MEMORANDUM DECISION—NOT FOR PUBLICATION


ROBB, Chief Judge.

Case Summary and Issue

Michael Porter appeals his conviction of operating a vehicle with an alcohol concentration equivalence of 0.08 or more, a Class C misdemeanor. Porter raises the sole issue of whether there was sufficient evidence to sustain his conviction. Concluding that there was sufficient evidence, we affirm his conviction.

Facts and Procedural History

On May 5, 2012, Trooper Charles Coffee made a traffic stop of the vehicle driven by Porter due to a dysfunctional license plate light. After Trooper Coffee observed signs of intoxication, Porter told him he had consumed three beers. Trooper Coffee asked Porter to exit his vehicle. He administered two field tests and then, believing that there was probable cause Porter was driving while intoxicated, transported him to the Howard County Sheriff's Department. There, Porter failed one field sobriety test but passed another. Trooper Coffee then administered a chemical test, and Porter registered a breath alcohol concentration of 0.12 on the certified data master instrument.

Porter was charged with operating while intoxicated endangering a person, a Class A misdemeanor, and operating a vehicle with an alcohol concentration equivalence of 0.08 or more, a Class C misdemeanor. After a bench trial on August 22, 2012, he was found not guilty of the former charge and guilty of the latter. He was convicted and sentenced at the conclusion of the trial. On October 2, 2012, Porter filed a “Motion to Appoint Public Defender for Purposes of Appeal.” Appellant's Appendix at 21. The trial court granted the motion that day. This appeal followed. Additional facts will be provided as needed.

Discussion and Decision

I. Timeliness of Appeal

The State raises the preliminary issue of whether Porter's appeal is forfeited due to his failure to file a timely notice of appeal. Appellate Rule 9(A)(5) states that “[u]nless the Notice of Appeal is timely filed, the right to appeal shall be forfeited except as provided by P.C.R. 2.” Indiana Post–Conviction Rule 2(l)(a) provides:

An eligible defendant convicted after a trial or plea of guilty may petition the trial court for permission to file a belated notice of appeal of the conviction or sentence if;

(1) the defendant failed to file a timely notice of appeal;

(2) the failure to file a timely notice of appeal was not due to the fault of the defendant; and

(3) the defendant has been diligent in requesting permission to file a belated notice of appeal under this rule.
In this case, Porter did not file a timely notice of appeal.

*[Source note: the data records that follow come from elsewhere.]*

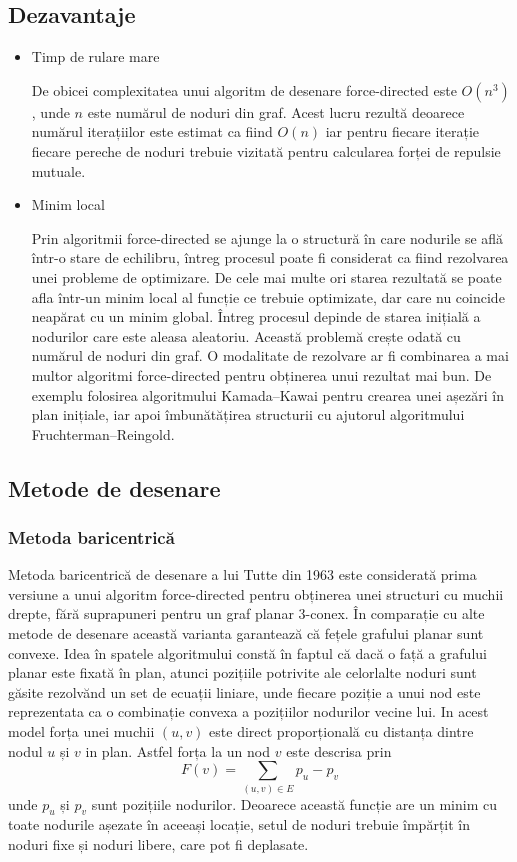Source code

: \subsection{Dezavantaje}

\begin{itemize}
\item Timp de rulare mare

De obicei complexitatea unui algoritm de desenare force-directed este \(O(n^3)\), unde \(n\) este numărul de noduri din graf. 
Acest lucru rezultă deoarece numărul iterațiilor este estimat ca fiind \(O(n)\) iar pentru fiecare iterație fiecare 
pereche de noduri trebuie vizitată pentru calcularea forței de repulsie mutuale.

\item Minim local

Prin algoritmii force-directed se ajunge la o structură în care nodurile se află într-o stare de echilibru, întreg procesul poate 
fi considerat ca fiind rezolvarea unei probleme de optimizare.
De cele mai multe ori starea rezultată se poate afla într-un minim local al funcție ce trebuie optimizate, dar care nu 
coincide neapărat cu un minim global. Întreg procesul depinde de starea inițială a nodurilor care este aleasa aleatoriu. 
Această problemă crește odată cu numărul de noduri din graf. O modalitate de rezolvare ar fi combinarea a mai multor 
algoritmi force-directed pentru obținerea unui rezultat mai bun. De exemplu folosirea algoritmului Kamada–Kawai pentru 
crearea unei așezări în plan inițiale, iar apoi îmbunătățirea structurii cu ajutorul algoritmului Fruchterman–Reingold.

\end{itemize}

\subsection{Metode de desenare}
\subsubsection{Metoda baricentrică}
Metoda baricentrică de desenare a lui Tutte din 1963 este considerată prima versiune a unui algoritm force-directed 
pentru obținerea unei structuri cu muchii drepte, fără suprapuneri pentru un graf planar 3-conex. În comparație cu alte 
metode de desenare această varianta garantează că fețele grafului planar sunt convexe. Idea în spatele algoritmului 
constă în faptul că dacă o față a grafului planar este fixată în plan, atunci pozițiile potrivite ale celorlalte noduri sunt 
găsite rezolvănd un set de ecuații liniare, unde fiecare poziție a unui nod este reprezentata ca o combinație convexa a 
pozițiilor nodurilor vecine lui. In acest model forța unei muchii \((u,v)\) este direct proporțională cu distanța dintre 
nodul \(u\) și \(v\) in plan. Astfel forța la un nod \(v\) este descrisa prin 
\[F(v)=\sum_{(u,v) \in E} p_u-p_v\] 
unde \(p_u\) și \(p_v\) sunt pozițiile nodurilor. Deoarece această funcție are un minim cu toate nodurile așezate în aceeași locație, setul 
de noduri trebuie împărțit în noduri fixe și noduri libere, care pot fi deplasate. \cite{force}

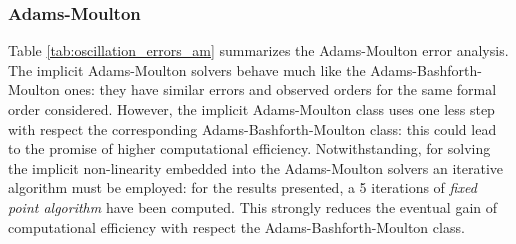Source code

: \subsubsection{Adams-Moulton}

Table \ref{tab:oscillation_errors_am} summarizes the Adams-Moulton error analysis. The implicit Adams-Moulton solvers behave much like the Adams-Bashforth-Moulton ones: they have similar errors and observed orders for the same formal order considered. However, the implicit Adams-Moulton class uses one less step with respect the corresponding Adams-Bashforth-Moulton class: this could lead to the promise of higher computational efficiency. Notwithstanding, for solving the implicit non-linearity embedded into the Adams-Moulton solvers an iterative algorithm must be employed: for the results presented, a 5 iterations of \emph{fixed point algorithm} have been computed. This strongly reduces the eventual gain of computational efficiency with respect the Adams-Bashforth-Moulton class.

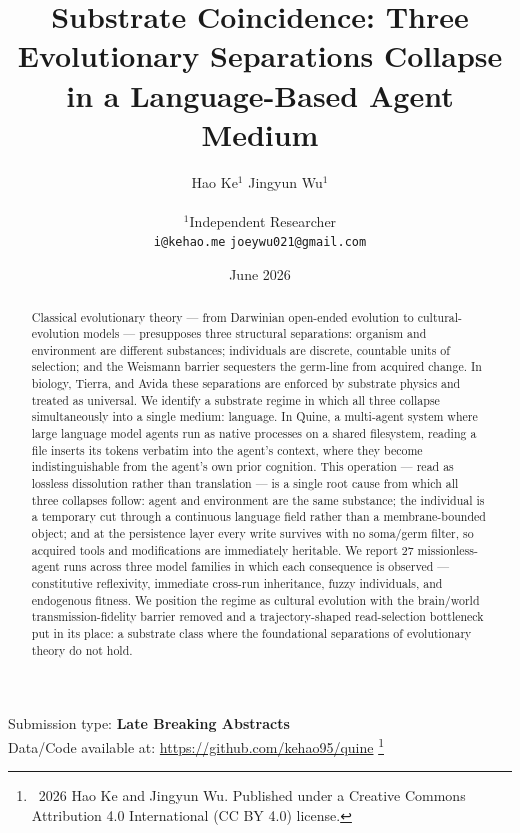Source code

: \documentclass[letterpaper]{article}
\title{Substrate Coincidence: Three Evolutionary Separations Collapse in
a Language-Based Agent Medium}
\author{Hao Ke$^{1}$ \quad Jingyun Wu$^{1}$ \\
\mbox{}\\
$^1$Independent Researcher \\
\texttt{i@kehao.me} \quad \texttt{joeywu021@gmail.com}}
\date{June 2026}
\newcommand\blfootnote[1]{%
  \begingroup
  \renewcommand\thefootnote{}\footnote{#1}%
  \addtocounter{footnote}{-1}%
  \endgroup
}
\begin{document}
\maketitle
\begin{abstract}
Classical evolutionary theory --- from Darwinian open-ended evolution to
cultural-evolution models --- presupposes three structural separations:
organism and environment are different substances; individuals are
discrete, countable units of selection; and the Weismann barrier
sequesters the germ-line from acquired change. In biology, Tierra, and
Avida these separations are enforced by substrate physics and treated as
universal. We identify a substrate regime in which all three collapse
simultaneously into a single medium: language. In Quine, a multi-agent
system where large language model agents run as native processes on a
shared filesystem, reading a file inserts its tokens verbatim into the
agent's context, where they become indistinguishable from the agent's
own prior cognition. This operation --- read as lossless dissolution
rather than translation --- is a single root cause from which all three
collapses follow: agent and environment are the same substance; the
individual is a temporary cut through a continuous language field rather
than a membrane-bounded object; and at the persistence layer every write
survives with no soma/germ filter, so acquired tools and modifications
are immediately heritable. We report 27 missionless-agent runs across
three model families in which each consequence is observed ---
constitutive reflexivity, immediate cross-run inheritance, fuzzy
individuals, and endogenous fitness. We position the regime as cultural
evolution with the brain/world transmission-fidelity barrier removed and
a trajectory-shaped read-selection bottleneck put in its place: a
substrate class where the foundational separations of evolutionary
theory do not hold.
\end{abstract}

Submission type: \textbf{Late Breaking Abstracts}\\
Data/Code available at: \url{https://github.com/kehao95/quine}
\blfootnote{\textcopyright\ 2026 Hao Ke and Jingyun
Wu. Published under a Creative Commons Attribution 4.0 International (CC BY 4.0) license.}
\end{document}
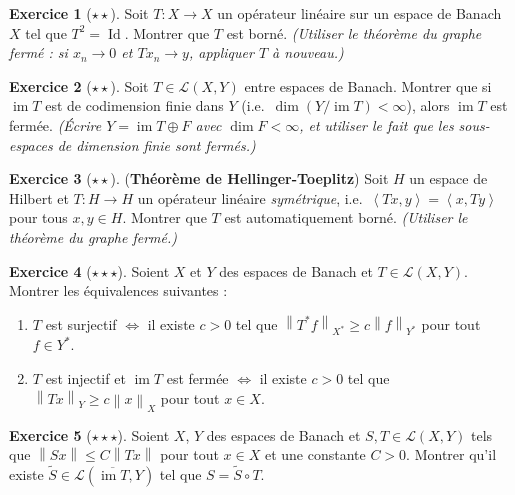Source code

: \documentclass[a4paper,12pt]{book}
\DeclareMathOperator{\im}{im}
\DeclareMathOperator{\Id}{Id}
\newcommand{\norm}[1]{\left\| #1 \right\|}
\newcommand{\inner}[2]{\left\langle #1, #2 \right\rangle}
\theoremstyle{definition}
\newtheorem{exercice}{Exercice}[chapter]
\theoremstyle{plain}
\theoremstyle{remark}
\begin{document}
\begin{exercice}[$\star\star$]
\label{exo:operateur-involutif}
Soit $T : X \to X$ un opérateur linéaire sur un espace de Banach $X$
tel que $T^2 = \Id$. Montrer que $T$ est borné.
\textit{(Utiliser le théorème du graphe fermé : si $x_n \to 0$ et $Tx_n \to y$,
appliquer $T$ à nouveau.)}
\end{exercice}

\begin{exercice}[$\star\star$]
\label{exo:image-fermee-codimension}
Soit $T \in \mathcal{L}(X,Y)$ entre espaces de Banach.
Montrer que si $\im T$ est de codimension finie
dans $Y$ (i.e.\ $\dim(Y/\im T) < \infty$), alors $\im T$ est fermée.
\textit{(Écrire $Y = \im T \oplus F$ avec $\dim F < \infty$, et utiliser
le fait que les sous-espaces de dimension finie sont fermés.)}
\end{exercice}

\begin{exercice}[$\star\star$]
\label{exo:Hellinger-Toeplitz}
(\textbf{Théorème de Hellinger-Toeplitz})
Soit $H$ un espace de Hilbert et $T : H \to H$
un opérateur linéaire \emph{symétrique}, i.e.\
$\inner{Tx}{y} = \inner{x}{Ty}$ pour tous $x, y \in H$. Montrer que $T$
est automatiquement borné.
\textit{(Utiliser le théorème du graphe fermé.)}
\end{exercice}

\begin{exercice}[$\star\star\star$]
\label{exo:inverse-automatique}
Soient $X$ et $Y$ des espaces de Banach et $T \in \mathcal{L}(X,Y)$.
Montrer les équivalences suivantes :
\begin{enumerate}[label=(\alph*)]
  \item $T$ est surjectif $\iff$ il existe $c > 0$ tel que $\norm{T^*f}_{X^*} \geq c\norm{f}_{Y^*}$ pour tout $f \in Y^*$.
  \item $T$ est injectif et $\im T$ est fermée $\iff$ il existe $c > 0$ tel que $\norm{Tx}_Y \geq c\norm{x}_X$ pour tout $x \in X$.
\end{enumerate}
\end{exercice}

\begin{exercice}[$\star\star\star$]
\label{exo:factorisation-application}
Soient $X$, $Y$ des espaces de Banach et $S, T \in \mathcal{L}(X,Y)$
tels que $\norm{Sx} \leq C \norm{Tx}$ pour tout $x \in X$ et une constante
$C > 0$. Montrer qu'il existe $\tilde{S} \in \mathcal{L}(\overline{\im T}, Y)$
tel que $S = \tilde{S} \circ T$.
\end{exercice}
\end{document}
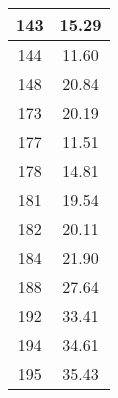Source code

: \documentclass{article}
\begin{document}
\begin{table}[h]
\begin{tabular}{@{}cc@{}}
        143 & 15.29 \\ \hline
        144 & 11.60 \\ \hline
        148 & 20.84 \\ \hline
        173 & 20.19 \\ \hline
        177 & 11.51 \\ \hline
        178 & 14.81 \\ \hline
        181 & 19.54 \\ \hline
        182 & 20.11 \\ \hline
        184 & 21.90 \\ \hline
        188 & 27.64 \\ \hline
        192 & 33.41 \\ \hline
        194 & 34.61 \\ \hline
        195 & 35.43 \\ \hline
        \bottomrule
    \end{tabular}
    \label{tab:distances}
\end{table}
\end{document}
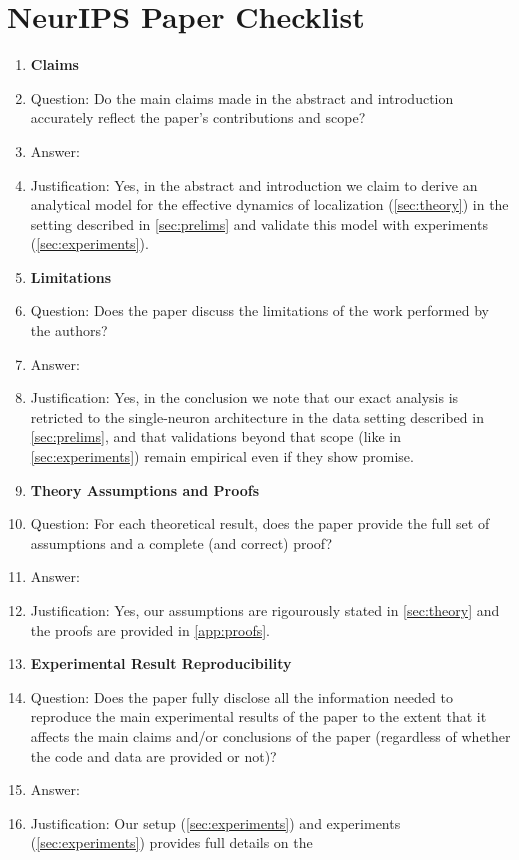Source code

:\section*{NeurIPS Paper Checklist}
\begin{enumerate}
\item {\bf Claims}
    \item[] Question: Do the main claims made in the abstract and introduction accurately reflect the paper's contributions and scope?
    \item[] Answer: \answerYes{}
    \item[] Justification: Yes, in the abstract and introduction we claim to derive an 
      analytical model for the effective dynamics of localization (\cref{sec:theory}) 
      in the setting described in \cref{sec:prelims}
      and validate this model with experiments (\cref{sec:experiments}).
\item {\bf Limitations}
    \item[] Question: Does the paper discuss the limitations of the work performed by the authors?
    \item[] Answer: \answerYes{}
    \item[] Justification: Yes, in the conclusion we note that our exact analysis is retricted to 
      the single-neuron architecture  in the data setting described in \cref{sec:prelims},
      and that validations beyond that scope (like in \cref{sec:experiments}) remain empirical even if they show promise.
\item {\bf Theory Assumptions and Proofs}
    \item[] Question: For each theoretical result, does the paper provide the full set of assumptions and a complete (and correct) proof?
    \item[] Answer: \answerYes{}
    \item[] Justification: Yes, our assumptions are rigourously stated in \cref{sec:theory} and the proofs are provided in \cref{app:proofs}.
\item {\bf Experimental Result Reproducibility}
    \item[] Question: Does the paper fully disclose all the information needed to reproduce the main experimental results of the paper to the extent that it affects the main claims and/or conclusions of the paper (regardless of whether the code and data are provided or not)?
    \item[] Answer: \answerYes{}
    \item[] Justification: Our setup (\cref{sec:experiments}) and experiments (\cref{sec:experiments}) provides full details on the 

\end{enumerate}
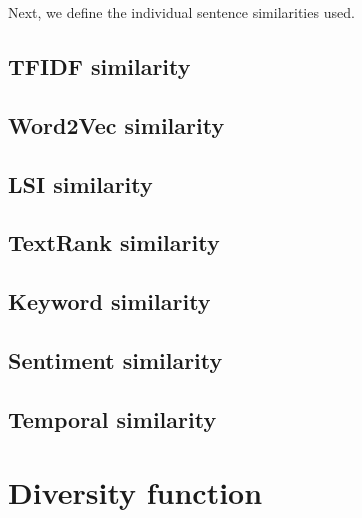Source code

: Next, we define the individual sentence similarities used.

\subsection{TFIDF similarity}

\subsection{Word2Vec similarity}

\subsection{LSI similarity}

\subsection{TextRank similarity}

\subsection{Keyword similarity}

\subsection{Sentiment similarity}

\subsection{Temporal similarity}


\section{Diversity function}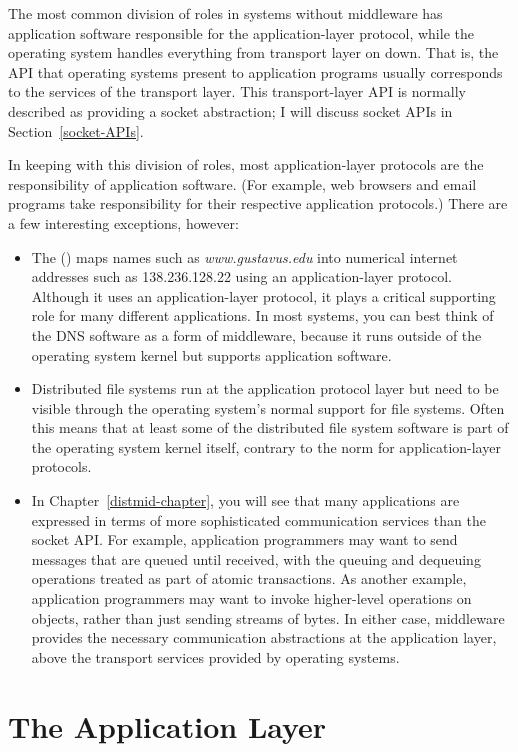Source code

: The most common division of roles in systems without middleware has
application software responsible for the application-layer protocol,
while the operating system handles everything from transport layer on
down.  That is, the API that operating systems present to application
programs usually corresponds to the services of the transport layer.
This transport-layer API is normally described as providing a
socket abstraction; I will discuss socket APIs in
Section~\ref{socket-APIs}.

In keeping with this division of roles, most application-layer protocols are the
responsibility of application software.  (For example, web browsers and
email programs take responsibility for their respective application
protocols.)  There are a few interesting exceptions, however:
\begin{itemize}
\item
The  () maps names such
as \textit{www.gustavus.edu} into numerical internet addresses such as
138.236.128.22 using an application-layer protocol.  Although
it uses an application-layer protocol, it
plays a critical supporting role for many different applications.  In
most systems, you can best think of the DNS software as a form
of middleware, because it runs outside of the operating system kernel
but supports application software.
\item
Distributed file systems run at the application protocol layer but
need to be visible through the operating system's normal support for
file systems.  Often this means that at least some of the distributed
file system
software is part of the operating system kernel itself, contrary to
the norm for application-layer protocols.
\item
In Chapter~\ref{distmid-chapter}, you will see that many applications are expressed
in terms of more sophisticated communication services than the socket
API.  For example, application programmers may want to send messages that are
queued until received, with the queuing and dequeuing operations
treated as part of atomic transactions.  As another example, application programmers may want to
invoke higher-level operations on objects, rather than just sending
streams of bytes.  In either case, middleware provides the necessary
communication abstractions at the application layer, above the
transport services provided by operating systems.
\end{itemize}

\section{The Application Layer}\label{application-layer-section}

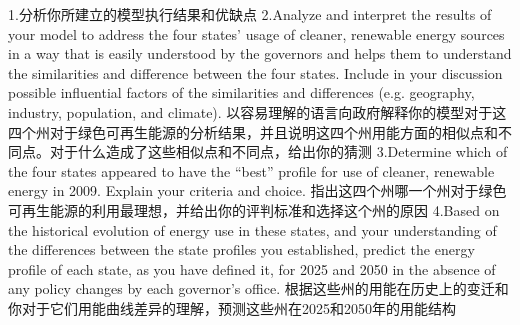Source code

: 1.分析你所建立的模型执行结果和优缺点
 2.Analyze and interpret the results of your model to address the four states’ usage of cleaner, renewable energy sources in a way that is easily understood by the governors and helps them to understand the similarities and difference between the four states. Include in your discussion possible influential factors of the similarities and differences (e.g. geography, industry, population, and climate).
 以容易理解的语言向政府解释你的模型对于这四个州对于绿色可再生能源的分析结果，并且说明这四个州用能方面的相似点和不同点。对于什么造成了这些相似点和不同点，给出你的猜测
 3.Determine which of the four states appeared to have the “best” profile for use of cleaner, renewable energy in 2009. Explain your criteria and choice.  
 指出这四个州哪一个州对于绿色可再生能源的利用最理想，并给出你的评判标准和选择这个州的原因
  4.Based on the historical evolution of energy use in these states, and your understanding of the differences between the state profiles you established, predict the energy profile of each state, as you have defined it, for 2025 and 2050 in the absence of any policy changes by each governor’s office.
根据这些州的用能在历史上的变迁和你对于它们用能曲线差异的理解，预测这些州在2025和2050年的用能结构
\subsection{}
\subsection{}
\subsection{}
\subsection{}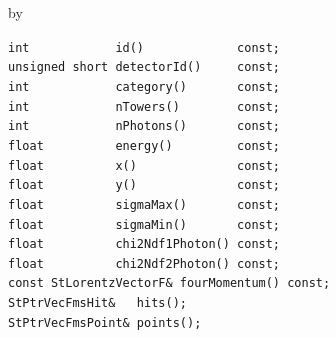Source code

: \documentclass[twoside]{article}
\newcommand{\entrylabel}[1]{\mbox{\textbf{{#1}}}\hfil}%
\newenvironment{entry}
{\begin{list}{}%
    {\renewcommand{\makelabel}{\entrylabel}%
     \setlength{\labelwidth}{90pt}%
     \setlength{\leftmargin}{\labelwidth}
     \advance\leftmargin by \labelsep%
      }%
    }%
  {\end{list}}
\newcommand{\Entrylabel}[1]%
{\raisebox{0pt}[1ex][0pt]{\makebox[\labelwidth][l]%
    {\parbox[t]{\labelwidth}{\hspace{0pt}\textbf{{#1}}}}}}
\newenvironment{Entry}%
{\renewcommand{\entrylabel}{\Entrylabel}\begin{entry}}%
  {\end{entry}}
\begin{document}
\begin{Entry}
\item[Public Member\\ Functions]
    \verb+int            id()             const;+\\
    \verb+unsigned short detectorId()     const;+\\
    \verb+int            category()       const;+\\
    \verb+int            nTowers()        const;+\\
    \verb+int            nPhotons()       const;+\\
    \verb+float          energy()         const;+\\
    \verb+float          x()              const;+\\
    \verb+float          y()              const;+\\
    \verb+float          sigmaMax()       const;+\\
    \verb+float          sigmaMin()       const;+\\
    \verb+float          chi2Ndf1Photon() const;+\\
    \verb+float          chi2Ndf2Photon() const;+\\
    \verb+const StLorentzVectorF& fourMomentum() const;+\\
    \verb+StPtrVecFmsHit&   hits();+\\
    \verb+StPtrVecFmsPoint& points();+\\
\end{Entry}
\clearpage

\end{document}
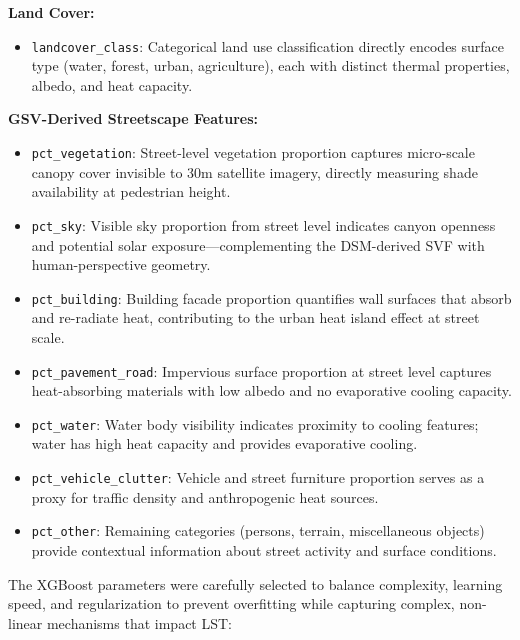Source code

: \documentclass[
]{article}
\providecommand{\tightlist}{%
  \setlength{\itemsep}{0pt}\setlength{\parskip}{0pt}}
\begin{document}
\textbf{Land Cover:}

\begin{itemize}
\tightlist
\item \texttt{landcover\_class}: Categorical land use classification directly encodes surface type (water, forest, urban, agriculture), each with distinct thermal properties, albedo, and heat capacity.
\end{itemize}

\textbf{GSV-Derived Streetscape Features:}

\begin{itemize}
\item \texttt{pct\_vegetation}: Street-level vegetation proportion captures micro-scale canopy cover invisible to 30m satellite imagery, directly measuring shade availability at pedestrian height.
\item \texttt{pct\_sky}: Visible sky proportion from street level indicates canyon openness and potential solar exposure---complementing the DSM-derived SVF with human-perspective geometry.
\item \texttt{pct\_building}: Building facade proportion quantifies wall surfaces that absorb and re-radiate heat, contributing to the urban heat island effect at street scale.
\item \texttt{pct\_pavement\_road}: Impervious surface proportion at street level captures heat-absorbing materials with low albedo and no evaporative cooling capacity.
\item \texttt{pct\_water}: Water body visibility indicates proximity to cooling features; water has high heat capacity and provides evaporative cooling.
\item \texttt{pct\_vehicle\_clutter}: Vehicle and street furniture proportion serves as a proxy for traffic density and anthropogenic heat sources.
\item \texttt{pct\_other}: Remaining categories (persons, terrain, miscellaneous objects) provide contextual information about street activity and surface conditions.
\end{itemize}

The XGBoost parameters were carefully selected to balance complexity, learning speed, and regularization to prevent overfitting while capturing complex, non-linear mechanisms that impact LST:
\end{document}
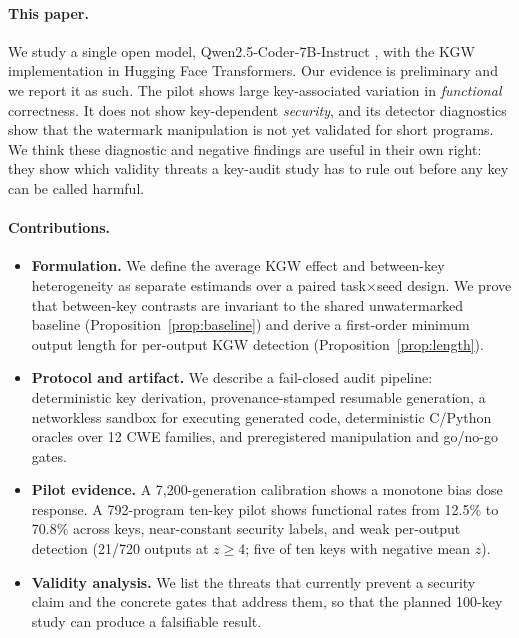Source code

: \paragraph{This paper.} We study a single open model, Qwen2.5-Coder-7B-Instruct \citep{hui2024qwen25coder}, with the KGW implementation in Hugging Face Transformers. Our evidence is preliminary and we report it as such. The pilot shows large key-associated variation in \emph{functional} correctness. It does not show key-dependent \emph{security}, and its detector diagnostics show that the watermark manipulation is not yet validated for short programs. We think these diagnostic and negative findings are useful in their own right: they show which validity threats a key-audit study has to rule out before any key can be called harmful.

\paragraph{Contributions.}
\begin{itemize}
\item \textbf{Formulation.} We define the average KGW effect and between-key heterogeneity as separate estimands over a paired task$\times$seed design. We prove that between-key contrasts are invariant to the shared unwatermarked baseline (Proposition~\ref{prop:baseline}) and derive a first-order minimum output length for per-output KGW detection (Proposition~\ref{prop:length}).
\item \textbf{Protocol and artifact.} We describe a fail-closed audit pipeline: deterministic key derivation, provenance-stamped resumable generation, a networkless sandbox for executing generated code, deterministic C/Python oracles over 12 CWE families, and preregistered manipulation and go/no-go gates.
\item \textbf{Pilot evidence.} A 7,200-generation calibration shows a monotone bias dose response. A 792-program ten-key pilot shows functional rates from 12.5\% to 70.8\% across keys, near-constant security labels, and weak per-output detection (21/720 outputs at $z\!\ge\!4$; five of ten keys with negative mean $z$).
\item \textbf{Validity analysis.} We list the threats that currently prevent a security claim and the concrete gates that address them, so that the planned 100-key study can produce a falsifiable result.
\end{itemize}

Instead, eleven days after his thirty-day window to file an appeal had concluded, Porter filed a motion requesting that the trial court “appoint a Public Defender for the purpose of filing a belated appeal.” Appellant's App. at 21. The State argues that even though the trial court granted this motion and appointed a public defender, it did not specifically grant permission to Porter to file a belated appeal. Porter argues that the court implicitly did so.

While Porter's motion and the trial court order did not specifically set forth the elements in Indiana Post–Conviction Rule 2(1)(a), the motion did mention filing a belated appeal. In addition, several facts were set out in the motion that established Porter's indigence and eligibility for a public defender but can also be construed to support a motion for permission to file a belated appeal. The trial court has sound discretion in giving permission to file a belated appeal. Russell v. State, 970 N.E.2d 156, 160 (Ind.Ct.App.2012), trans. denied. And when the trial court grants such a request without holding a hearing, we review that decision de novo. Id.

Those facts are, in part, as follows:
3. The Defendant was appointed a public Defender at the trial Court level and has had no change in circumstances that would allow him to hire private counsel.


4. The Defendant has no funds with which to hire private counsel to assist with his appeal.


5. The Defendant has no funds with which to pay the costs associated with the filing of an appeal. Appellant's App. at 21.

Several factors are relevant to the defendant's diligence and lack of fault in the delay of filing. Moshenek v. State, 868 N.E.2d 419, 423–24 (Ind.2007) (listing the factors for each). Here, a review of some of those factors reveals that Porter would likely succeed on a motion for permission to file a belated appeal. First, it does not appear that he was advised by the trial court that he had a right to appeal his conviction. This was a violation of Indiana Criminal Rule 11. It also establishes Porter's lack of fault. See Moshenek, 868 N.E.2d at 424; see also Cruite v. State, 853 N.E.2d 487, 490 (Ind.Ct.App.2006) (concluding that the appellant's failure to file a timely notice of appeal was not his fault because the trial court failed to inform him of his appellate rights), trans. denied. And with regard to diligence, the overall passage of time is relevant. Moshenek, 868 N.E.2d at 424. Here, Porter's motion for appointment of a public defender was filed only a few days after the time to appeal had expired. Cf. Gallagher v. State, 274 Ind. 235, 410 N.E.2d 1290, 1292 (1980) (finding diligence under the circumstances even though petition was filed nine years after trial).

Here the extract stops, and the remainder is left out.